Exercise directions: What lines of the data below hold the string "windows"? Copy each one out.

Extracted entries Start Marker

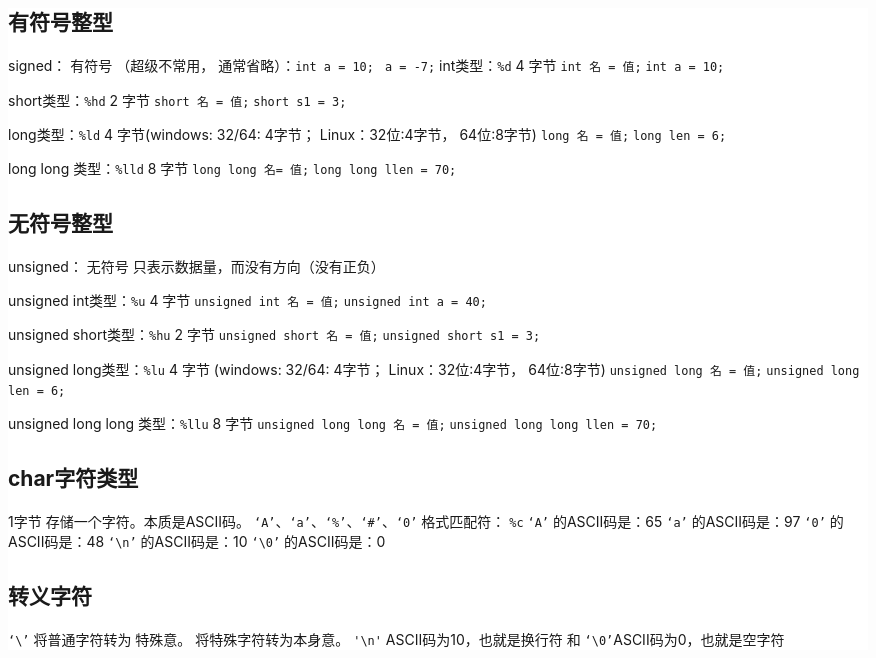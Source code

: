 ## 有符号整型

signed： 有符号 （超级不常用， 通常省略）：`int a = 10;`   ` a = -7;`
int类型：`%d`   4 字节
`int 名 = 值;`
`int a = 10;`

short类型：`%hd`  2 字节
`short 名 = 值;`
`short s1 = 3;`

long类型：`%ld`  4 字节(windows: 32/64: 4字节； Linux：32位:4字节， 64位:8字节)
`long 名 = 值;`
`long len = 6;`

long long 类型：`%lld`  8 字节
`long long 名= 值;`
`long long llen = 70;`

## 无符号整型

unsigned： 无符号 只表示数据量，而没有方向（没有正负）

unsigned int类型：`%u`  4 字节
`unsigned int 名 = 值;`
`unsigned int a = 40;`

unsigned short类型：`%hu`  2 字节
`unsigned short 名 = 值;`
`unsigned short s1 = 3;`

unsigned long类型：`%lu`  4 字节 (windows: 32/64: 4字节； Linux：32位:4字节， 64位:8字节)
`unsigned long 名 = 值;`
`unsigned long len = 6;`

unsigned long long 类型：`%llu`  8 字节
`unsigned long long 名 = 值;`
`unsigned long long llen = 70;`

## char字符类型

1字节  存储一个字符。本质是ASCII码。 `‘A’`、`‘a’`、`‘%’`、`‘#’`、`‘0’`
格式匹配符： `%c`
`‘A’` 的ASCII码是：65
`‘a’` 的ASCII码是：97
`‘0’` 的ASCII码是：48
`‘\n’` 的ASCII码是：10
`‘\0’` 的ASCII码是：0

## 转义字符

`‘\’` 将普通字符转为 特殊意。 将特殊字符转为本身意。
`'\n'` ASCII码为10，也就是换行符   和    `‘\0’`ASCII码为0，也就是空字符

Extracted entries End Marker

Answer box:
long类型：`%ld`  4 字节(windows: 32/64: 4字节； Linux：32位:4字节， 64位:8字节)
unsigned long类型：`%lu`  4 字节 (windows: 32/64: 4字节； Linux：32位:4字节， 64位:8字节)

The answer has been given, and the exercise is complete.